His adrenals were waning, unused by fight or flight, their fading left him cold and hollow. Shivers twitched his shoulders. The colours of his skin squirmed under the light and he swallowed nausea.
The taproom was silent, flanked by a gazillion alcoves you could hide a fucking army in – but his heatseeker picked up only the fading warmth in the fireplace. Next to its faint glow, a table was scattered with paper, curled into rolls or weighted with oddments. His telescopics picked out tiny, intricately detailed brown writing – sketches, even – but no map.
Remote sounds tickled the outer ranges of his hearing. Voices? Feet? Horses’ hooves again, somehow sounding wrong... Shouting and a sudden clatter that might’ve been a fight. More feet in a pounding and familiar rhythm.
Oddly reassured, he
checked quickly for currency – gold, surely! When he found nothing, he snaked onto the bar top and crouched there, gargoyle still.
But there was no cash, no glitter of coinage. No pumps or optics, but hey, that one was obvious. Still no fucking metal.

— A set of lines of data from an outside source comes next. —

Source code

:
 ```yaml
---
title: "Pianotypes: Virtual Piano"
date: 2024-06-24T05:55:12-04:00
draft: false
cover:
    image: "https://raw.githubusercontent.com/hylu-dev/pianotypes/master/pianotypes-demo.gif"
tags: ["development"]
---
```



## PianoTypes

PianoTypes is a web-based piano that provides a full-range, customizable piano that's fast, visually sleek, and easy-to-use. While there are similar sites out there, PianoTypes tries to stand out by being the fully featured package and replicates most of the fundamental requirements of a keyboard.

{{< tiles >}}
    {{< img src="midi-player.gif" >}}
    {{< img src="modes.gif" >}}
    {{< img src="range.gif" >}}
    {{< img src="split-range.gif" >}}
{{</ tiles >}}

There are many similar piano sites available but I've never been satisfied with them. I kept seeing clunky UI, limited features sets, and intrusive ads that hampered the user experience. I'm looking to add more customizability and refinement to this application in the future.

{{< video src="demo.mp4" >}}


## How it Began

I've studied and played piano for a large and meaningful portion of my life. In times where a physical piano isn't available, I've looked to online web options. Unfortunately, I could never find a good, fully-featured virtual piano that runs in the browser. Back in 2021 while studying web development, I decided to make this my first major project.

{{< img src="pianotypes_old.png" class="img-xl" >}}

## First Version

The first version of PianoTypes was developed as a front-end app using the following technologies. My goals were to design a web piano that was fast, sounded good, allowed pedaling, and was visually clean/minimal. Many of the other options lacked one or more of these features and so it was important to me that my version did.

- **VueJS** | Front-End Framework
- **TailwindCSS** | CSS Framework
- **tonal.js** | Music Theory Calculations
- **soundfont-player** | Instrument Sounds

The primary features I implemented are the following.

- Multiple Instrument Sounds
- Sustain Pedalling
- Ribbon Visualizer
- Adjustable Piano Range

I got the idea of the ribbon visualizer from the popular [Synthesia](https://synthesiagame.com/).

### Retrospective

He found wooden barrels and racks of pottery. And he found papers, loose rolls in differing colours of ribbon – they were off-white and rough to his touch. When he unrolled one, he found it was etched with some kind of tally marks, an elaborate record system he couldn’t begin to fathom. And under them, there was a squat, locked box – a box that his agile fingers took less than six seconds to prise open.
Whaddaya know. I hit the Vegas jackpot.
It was full of stuff.
Fragments of bright stone, ceramics and wood, pinches of powder in twists of fabric, white stuff that might’ve been horn or bone, jewellery braided from thread and colour. And most common of all, a kind of solid resin that looked almost like amber, almost like plastic. It was oddly smooth to the touch.
It wasn’t the only thing that he didn’t understand.
He went through the box, carefully.
Some of the resin was carved, or dyed, or both; some of it was just loose chunks. Some of it was crafted into more jewellery, or tools. Some of it had fibres running through it in eleborate patterns.
Laying a pendant thing back in the box, Ecko looked up and around the room, a realisation suddenly crystallising.
Jesus shit...
Hung on the walls and pillars was a half-ton of local swag – swords, scythes, tools, big ol’ spears with heads like half moons and axes the size of his head. Reaching out, he took one of the smaller blades down.
And it was the same.
It was the same resinous, wood-warm, glass-smooth, metal-hard stuff that was in the box, incredibly light with a pattern of fibres running up its centre – reinforcement or decoration. It wasn’t sharp, though his sensitive fingers found old notches.
What the hell was this stuff? Was it like their gold, or steel? Or both? Now he looked round properly, he could see that it made everything from weapons to rivets to cutlery – whatever the fuck this stuff was, it was critical.